Lastly, gusty's create_dag function can be passed any keyword argument from Airflow's DAG class, as well as dictionaries for task group defaults and external dependency sensor defaults. And if you'd rather, gusty can pick up per-DAG and per-task-group specifications via YAML files titled METADATA.yml - which will override any defaults passed to create_dag - so you can specify defaults and override those defaults with metadata.

gusty works with both Airflow 1.x and Airflow 2.x, and automatically generates task groups in Airflow 2.x. Plus, you can specify task group dependencies and external_dependencies in each task group's METADATA.yml file.

In short, gusty allows you to focus on the tasks in a pipeline instead of the scaffolding.

Up and running with create_dag

gusty's core function is create_dag. To have gusty generate a DAG, provide a path to a directory that contains .yml files for the DAG's tasks. The create_dag function can take any keyword arguments from Airflow's DAG class, as well as dictionaries for task group defaults (task_group_defaults) and external dependency sensor defaults (wait_for_defaults).

An example of the entire .py file that generates your DAG looks like this:

import airflow
from datetime import timedelta
from airflow.utils.dates import days_ago
from gusty import create_dag

dag = create_dag(
  '/usr/local/airflow/dags/hello_world',
  description="A dag created without metadata",
  schedule_interval="0 0 * * *",
  default_args={
      "owner": "gusty",
      "depends_on_past": False,
      "start_date": days_ago(1),
      "email": "gusty@gusty.com",
      "email_on_failure": False,
      "email_on_retry": False,
      "retries": 3,
      "retry_delay": timedelta(minutes=5),
  },
  task_group_defaults={"prefix_group_id": True},
  wait_for_defaults={"retries": 10},
  latest_only=False
  )

Note you must import Airflow.

The resulting DAG will be named after the directory, in this case, hello_world.
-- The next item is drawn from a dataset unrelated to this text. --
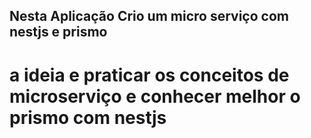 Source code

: ## Nesta Aplicação Crio um micro serviço com nestjs e prismo

# a ideia e praticar os conceitos de microserviço e conhecer melhor o prismo com nestjs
By default, gusty will create a latest_only DAG, where every job in the DAG will only run for the most recent run date, regardless of if a backfill is called. This behavior is disabled above using latest_only=False. As with anything in gusty, all of these parameters can also be specified in METADATA.yml files.

Examples how to create a directory of DAG task files can be found in the gusty repo's example folder.

Containerized Demo

As an additional resource, you can check out a containerized demo of gusty and Airflow over at the gusty-demo repo, which illustrates how gusty and a few custom operators can make SQL queries, Jupyter notebooks, and RMarkdown documents all work together in the same data pipeline.

For more details on the gusty package, please see below.

Hello World in YAML

YAML Tasks

Instead of importing and calling a BashOperator directly, you can specify the operator and the bash_command parameter (which is a required field for Airflow's BashOperator) in a .yml file:

operator: airflow.operators.bash.BashOperator
bash_command: echo hello world

gusty takes this .yml and turns it into a task based on its file name. If this file was called hello_world.yml, the resulting task would show up in your DAG as hello_world.

Dependencies

You can also set dependencies between jobs in .yml as well. Here is another task, goodbye_world. that depends on hello_world.

operator: airflow.operators.bash.BashOperator
bash_command: echo goodbye world
dependencies:
  - hello_world

This will automatically set the goodbye_world task downstream of the hello_world task.

External dependencies for tasks in other DAGs can be set using the dag_id: task_id format:

external_dependencies:
  - dag_id: task_id

To wait for an entire external DAG to run successfully just use the format dag_id: all instead.

DAGs as YAML

As mentioned, your DAGs can also be represented as .yml files. Specifically, DAGs should be represented in a file called METADATA.yml. Similar to the basic Airflow tutorial, our DAG's .yml might look something like this:

description: "A Gusty version of the DAG described by this Airflow tutorial: https://airflow.apache.org/docs/stable/tutorial.html"
schedule_interval: "1 0 * * *"
default_args:
    owner: airflow
    depends_on_past: False
    start_date: !days_ago 1
    email: airflow@example.com
    email_on_failure: False
    email_on_retry: False
    retries: 1
    retry_delay: !timedelta 'minutes: 5'
#   queue: bash_queue
#   pool: backfill
#   priority_weight: 10
#   end_date: !datetime [2016, 1, 1]
#   wait_for_downstream: false
#   sla: !timedelta 'hours: 2'
#   trigger_rule: all_success

Task Groups

As of Airflow 2.0.0, task groups provide Airflow users with another layer of organization. gusty fully supports task groups, and creating a task group is as easy as adding a new folder within your DAG's main folder, and adding task .yml files to that subfolder. gusty will take care of the rest.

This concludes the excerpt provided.